Actually it also lacks originality. The film for the most part engineers the classic cartoon into a live action film -- Impressively so. The scene design, the Rick Baker costumes are all top notch. Having the Who's have rodent/feline type noses is an interesting Dr Seuss type choice, but I would have liked to have seen some other Seuss inspired gadgets and creatures (which for the most part the movie doesn't show us at all).

The film-makers have decided to be very careful to remain faithful to the cartoon and of course the original book. They even play snippets of the classic cartoon songs (with different inferior voices).

They expand things a little bit of course. We get some Grinch childhood flashbacks which show us how The Grinch was never accepted and never fit it with the Whos of Whoville. He always seemed to hate Christmas which made everyone dislike him even more. We get scenes showing us how the Grinch spends his time in his mountain lair which is right above the garbage dump. These give Carrey a chance to add a little edge to his cartoonish characterization--but there just isn't much he can do but entertain us with his talented voice and clownish tendencies.

There's an entertaining set piece where the Grinch has fun and is discovered by little Cindy-Lou Who when he's making a mess in the Who post office. But it's an in-offensive, and fairly dull type expansion that would have fit easily into the cartoon or book. While that's good on the one hand, on the other hand it doesn't add anything special or unique.

Surely more than a chance to make money is behind the expansion of this material for the big screen.

There's nothing in the film that gives us bigger, and better glimpses into the Dr. Seuss universe. And there should have been something new, something to take our breath away. A new musical number, a funny expanded scene, a Cat in the Hat subplot perhaps. Something. Anything that was fresh, new,and truly imaginative.

The film-makers have very carefully breathed life into the classic. They tread carefully around the material to be sure and remain as faithful to what worked best in the original and not be overly creative with the expansion. Careful, we are dealing with a proven timeless classic here, must be very very careful.
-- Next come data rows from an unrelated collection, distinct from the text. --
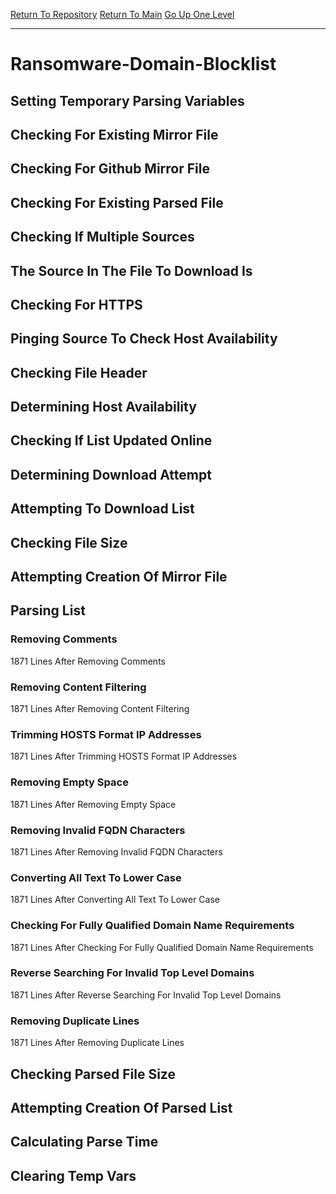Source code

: [Return To Repository](https://github.com/deathbybandaid/piholeparser/)
[Return To Main](https://github.com/deathbybandaid/piholeparser/blob/master/RecentRunLogs/Mainlog.md)
[Go Up One Level](https://github.com/deathbybandaid/piholeparser/blob/master/RecentRunLogs/TopLevelScripts/30-Processing-Blacklists.md)
____________________________________
# Ransomware-Domain-Blocklist
## Setting Temporary Parsing Variables
## Checking For Existing Mirror File
## Checking For Github Mirror File
## Checking For Existing Parsed File
## Checking If Multiple Sources
## The Source In The File To Download Is
## Checking For HTTPS
## Pinging Source To Check Host Availability
## Checking File Header
## Determining Host Availability
## Checking If List Updated Online
## Determining Download Attempt
## Attempting To Download List
## Checking File Size
## Attempting Creation Of Mirror File
## Parsing List
### Removing Comments
1871 Lines After Removing Comments
### Removing Content Filtering
1871 Lines After Removing Content Filtering
### Trimming HOSTS Format IP Addresses
1871 Lines After Trimming HOSTS Format IP Addresses
### Removing Empty Space
1871 Lines After Removing Empty Space
### Removing Invalid FQDN Characters
1871 Lines After Removing Invalid FQDN Characters
### Converting All Text To Lower Case
1871 Lines After Converting All Text To Lower Case
### Checking For Fully Qualified Domain Name Requirements
1871 Lines After Checking For Fully Qualified Domain Name Requirements
### Reverse Searching For Invalid Top Level Domains
1871 Lines After Reverse Searching For Invalid Top Level Domains
### Removing Duplicate Lines
1871 Lines After Removing Duplicate Lines
## Checking Parsed File Size
## Attempting Creation Of Parsed List
## Calculating Parse Time
## Clearing Temp Vars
The book which can be read aloud in about 12 minutes contains the entire story. The Grinch, a nasty, spiteful creature who dislikes the sound of people having a good time and Christmas with a passion, decides to ruin Christmas for the entire town of Whoville. He plots with the help of his Dog Max to impersonate Santa and steal all the toys and Christmas decorations.
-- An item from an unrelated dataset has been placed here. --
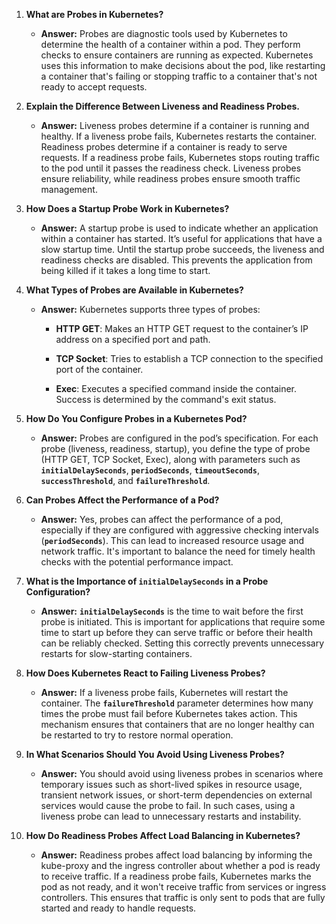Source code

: <ol><li><p><strong>What are Probes in Kubernetes?</strong></p><ul><li><p><strong>Answer:</strong> Probes are diagnostic tools used by Kubernetes to determine the health of a container within a pod. They perform checks to ensure containers are running as expected. Kubernetes uses this information to make decisions about the pod, like restarting a container that's failing or stopping traffic to a container that's not ready to accept requests.</p></li></ul></li><li><p><strong>Explain the Difference Between Liveness and Readiness Probes.</strong></p><ul><li><p><strong>Answer:</strong> Liveness probes determine if a container is running and healthy. If a liveness probe fails, Kubernetes restarts the container. Readiness probes determine if a container is ready to serve requests. If a readiness probe fails, Kubernetes stops routing traffic to the pod until it passes the readiness check. Liveness probes ensure reliability, while readiness probes ensure smooth traffic management.</p></li></ul></li><li><p><strong>How Does a Startup Probe Work in Kubernetes?</strong></p><ul><li><p><strong>Answer:</strong> A startup probe is used to indicate whether an application within a container has started. It’s useful for applications that have a slow startup time. Until the startup probe succeeds, the liveness and readiness checks are disabled. This prevents the application from being killed if it takes a long time to start.</p></li></ul></li><li><p><strong>What Types of Probes are Available in Kubernetes?</strong></p><ul><li><p><strong>Answer:</strong> Kubernetes supports three types of probes:</p><ul><li><p><strong>HTTP GET</strong>: Makes an HTTP GET request to the container’s IP address on a specified port and path.</p></li><li><p><strong>TCP Socket</strong>: Tries to establish a TCP connection to the specified port of the container.</p></li><li><p><strong>Exec</strong>: Executes a specified command inside the container. Success is determined by the command's exit status.</p></li></ul></li></ul></li><li><p><strong>How Do You Configure Probes in a Kubernetes Pod?</strong></p><ul><li><p><strong>Answer:</strong> Probes are configured in the pod’s specification. For each probe (liveness, readiness, startup), you define the type of probe (HTTP GET, TCP Socket, Exec), along with parameters such as <code><strong>initialDelaySeconds</strong></code>, <code><strong>periodSeconds</strong></code>, <code><strong>timeoutSeconds</strong></code>, <code><strong>successThreshold</strong></code>, and <code><strong>failureThreshold</strong></code>.</p></li></ul></li><li><p><strong>Can Probes Affect the Performance of a Pod?</strong></p><ul><li><p><strong>Answer:</strong> Yes, probes can affect the performance of a pod, especially if they are configured with aggressive checking intervals (<code><strong>periodSeconds</strong></code>). This can lead to increased resource usage and network traffic. It's important to balance the need for timely health checks with the potential performance impact.</p></li></ul></li><li><p><strong>What is the Importance of </strong><code><strong>initialDelaySeconds</strong></code><strong> in a Probe Configuration?</strong></p><ul><li><p><strong>Answer:</strong> <code><strong>initialDelaySeconds</strong></code> is the time to wait before the first probe is initiated. This is important for applications that require some time to start up before they can serve traffic or before their health can be reliably checked. Setting this correctly prevents unnecessary restarts for slow-starting containers.</p></li></ul></li><li><p><strong>How Does Kubernetes React to Failing Liveness Probes?</strong></p><ul><li><p><strong>Answer:</strong> If a liveness probe fails, Kubernetes will restart the container. The <code><strong>failureThreshold</strong></code> parameter determines how many times the probe must fail before Kubernetes takes action. This mechanism ensures that containers that are no longer healthy can be restarted to try to restore normal operation.</p></li></ul></li><li><p><strong>In What Scenarios Should You Avoid Using Liveness Probes?</strong></p><ul><li><p><strong>Answer:</strong> You should avoid using liveness probes in scenarios where temporary issues such as short-lived spikes in resource usage, transient network issues, or short-term dependencies on external services would cause the probe to fail. In such cases, using a liveness probe can lead to unnecessary restarts and instability.</p></li></ul></li><li><p><strong>How Do Readiness Probes Affect Load Balancing in Kubernetes?</strong></p><ul><li><p><strong>Answer:</strong> Readiness probes affect load balancing by informing the kube-proxy and the ingress controller about whether a pod is ready to receive traffic. If a readiness probe fails, Kubernetes marks the pod as not ready, and it won't receive traffic from services or ingress controllers. This ensures that traffic is only sent to pods that are fully started and ready to handle requests.</p></li></ul></li></ol>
But Christmas has more meaning than merely the trimmings of the holiday festivities. And just as this fact is about to drive The Grinch utterly mad. . . . .

Oh I can't ruin it.... (Hehehehe– like anyone on the planet doesn't know the story, right?).
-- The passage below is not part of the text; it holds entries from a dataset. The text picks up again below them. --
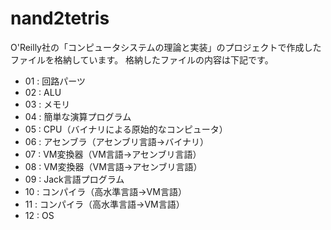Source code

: # nand2tetris

O'Reilly社の「コンピュータシステムの理論と実装」のプロジェクトで作成したファイルを格納しています。
格納したファイルの内容は下記です。

- 01 : 回路パーツ
- 02 : ALU
- 03 : メモリ
- 04 : 簡単な演算プログラム
- 05 : CPU（バイナリによる原始的なコンピュータ）
- 06 : アセンブラ（アセンブリ言語→バイナリ）
- 07 : VM変換器（VM言語→アセンブリ言語）
- 08 : VM変換器（VM言語→アセンブリ言語）
- 09 : Jack言語プログラム
- 10 : コンパイラ（高水準言語→VM言語）
- 11 : コンパイラ（高水準言語→VM言語）
- 12 : OS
In the book, the reason The Grinch does this horrid thing is perhaps because his shoes are too tight but most likely because his heart is three sizes too small. In the movie it's also because he was treated as an outcast and a freak as a child.

The cartoon and book make wonderful use of Dr. Seuss' rhyming verse. There's not enough of it to stretch to movie length and rather than try to expand it, or find other Seuss rhymes to use it is voiced sparingly by Anthony Hopkins. yet the lack of Seuss poetry make the film feel clunkier and less inspired. Not using more Seuss rhymes changes the tone of the film. It loses some of it's energy, some of its wit. And director Howard doesn't fine a way to make things bouncy in other ways to compensate for it.

To make up for it we have Jim Carrey. He inhabits the painful Grinch suit quite well. He growls and sputters and screams and yells, and cackles and frets and does everything you would expect a cartoon character played by Jim Carrey to do. I don't think there is any digital admonishment to what Carrey is doing (as there was in The Mask). Carrey could have easily over-done everything, but he refuses to do that. He doesn't even over-do the pathos–which I was grateful for. He's a funny entertaining guy. I certainly laughed several times. But there's an awful lot of time we are left alone with Carrey's Grinch, in the film. It starts to drag, he starts to grate on the nerves a bit.

While I've nothing but praise for the production design over-all, I wish it went further. I wish we could have seen wider shots (even if miniatures had to be used) to give us more of a sense of place. I wished we could have seen some Dr. Seuss like gadgets, or at least some imaginative musical instruments (like the cartoon showed us). I wish the colors were a little brighter, and I wish it was shot in crisper, warmer Christmas tones, then the somewhat fuzzy redishness everything seems to have in the film.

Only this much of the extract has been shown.